Students attending colleges and universities in New York would be required to receive a COVID-19 vaccination under a measure proposed by Democratic state Sen. Brad Hoylman.
The bill is meant to limit the spread of the virus on college campuses, which have struggled to remain open during the pandemic and have seen infections spread quickly among students, while also protecting nearby communities.
The measure would add COVID to the list of vaccinations already required for college students, which currently include measles, mumps and rubella.
Hoylman is making the proposal as vaccine participation has slowed in New York and around the country, which officials have attributed to a combination of hesitancy as well as access to the shots.
"Since 1991, New York law has required all students taking in-person classes to be immunized against measles, mumps and rubella," said Hoylman, a candidate for Manhattan borough president. "By extending this immunization requirement to COVID-19, we will be taking action to help ensure none of our universities become COVID-19 hot spots again."

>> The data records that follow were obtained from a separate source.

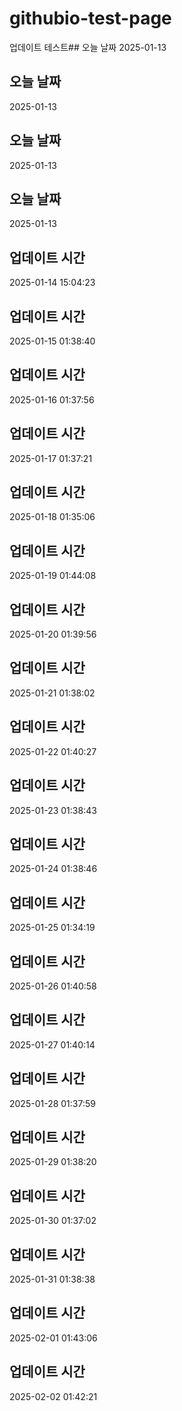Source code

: # githubio-test-page

업데이트 테스트## 오늘 날짜
2025-01-13
## 오늘 날짜
2025-01-13
## 오늘 날짜
2025-01-13
## 오늘 날짜
2025-01-13
## 업데이트 시간
2025-01-14 15:04:23
## 업데이트 시간
2025-01-15 01:38:40
## 업데이트 시간
2025-01-16 01:37:56
## 업데이트 시간
2025-01-17 01:37:21
## 업데이트 시간
2025-01-18 01:35:06
## 업데이트 시간
2025-01-19 01:44:08
## 업데이트 시간
2025-01-20 01:39:56
## 업데이트 시간
2025-01-21 01:38:02
## 업데이트 시간
2025-01-22 01:40:27
## 업데이트 시간
2025-01-23 01:38:43
## 업데이트 시간
2025-01-24 01:38:46
## 업데이트 시간
2025-01-25 01:34:19
## 업데이트 시간
2025-01-26 01:40:58
## 업데이트 시간
2025-01-27 01:40:14
## 업데이트 시간
2025-01-28 01:37:59
## 업데이트 시간
2025-01-29 01:38:20
## 업데이트 시간
2025-01-30 01:37:02
## 업데이트 시간
2025-01-31 01:38:38
## 업데이트 시간
2025-02-01 01:43:06
## 업데이트 시간
2025-02-02 01:42:21
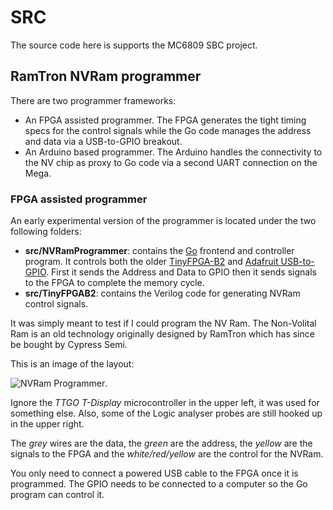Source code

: # SRC
The source code here is supports the MC6809 SBC project.

## RamTron NVRam programmer
There are two programmer frameworks:
* An FPGA assisted programmer. The FPGA generates the tight timing specs for the control signals while the Go code manages the address and data via a USB-to-GPIO breakout.
* An Arduino based programmer. The Arduino handles the connectivity to the NV chip as proxy to Go code via a second UART connection on the Mega.

### FPGA assisted programmer
An early experimental version of the programmer is located under the two following folders:
* **src/NVRamProgrammer**: contains the [Go](https://golang.org/) frontend and controller program. It controls both the older [TinyFPGA-B2](https://tinyfpga.com/) and [Adafruit USB-to-GPIO](https://www.adafruit.com/product/2264). First it sends the Address and Data to GPIO then it sends signals to the FPGA to complete the memory cycle.
* **src/TinyFPGAB2**: contains the Verilog code for generating NVRam control signals.

It was simply meant to test if I could program the NV Ram. The Non-Volital Ram is an old technology originally designed by RamTron which has since be bought by Cypress Semi.

This is an image of the layout:

![NVRam Programmer](../docs/NVRamProg1.JPG).

Ignore the *TTGO T-Display* microcontroller in the upper left, it was used for something else. Also, some of the Logic analyser probes are still hooked up in the upper right.

The *grey* wires are the data, the *green* are the address, the *yellow* are the signals to the FPGA and the *white/red/yellow* are the control for the NVRam.

You only need to connect a powered USB cable to the FPGA once it is programmed. The GPIO needs to be connected to a computer so the Go program can control it.

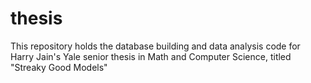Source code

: # thesis
This repository holds the database building and data analysis code for Harry Jain's Yale senior thesis in Math and Computer Science, titled "Streaky Good Models"
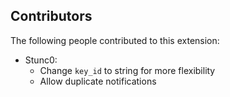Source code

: Contributors
------------

The following people contributed to this extension:

* Stunc0:
  * Change `key_id` to string for more flexibility
  * Allow duplicate notifications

In the fall alone, towns with open colleges and universities saw a 56% jump in COVID compared to three weeks prior to the start of classes.
Last month, SUNY Chancellor Jim Malatras in an interview on Capital Tonight did not rule out requiring the vaccine for students by mid-summer, though he insisted there was a desire among students to get their shots.
"We don’t have a vaccine hesitancy problem among SUNY students," he said. "What they’ve been demanding of us is eligibility, and now that the state has opened eligibility, they’re signing up."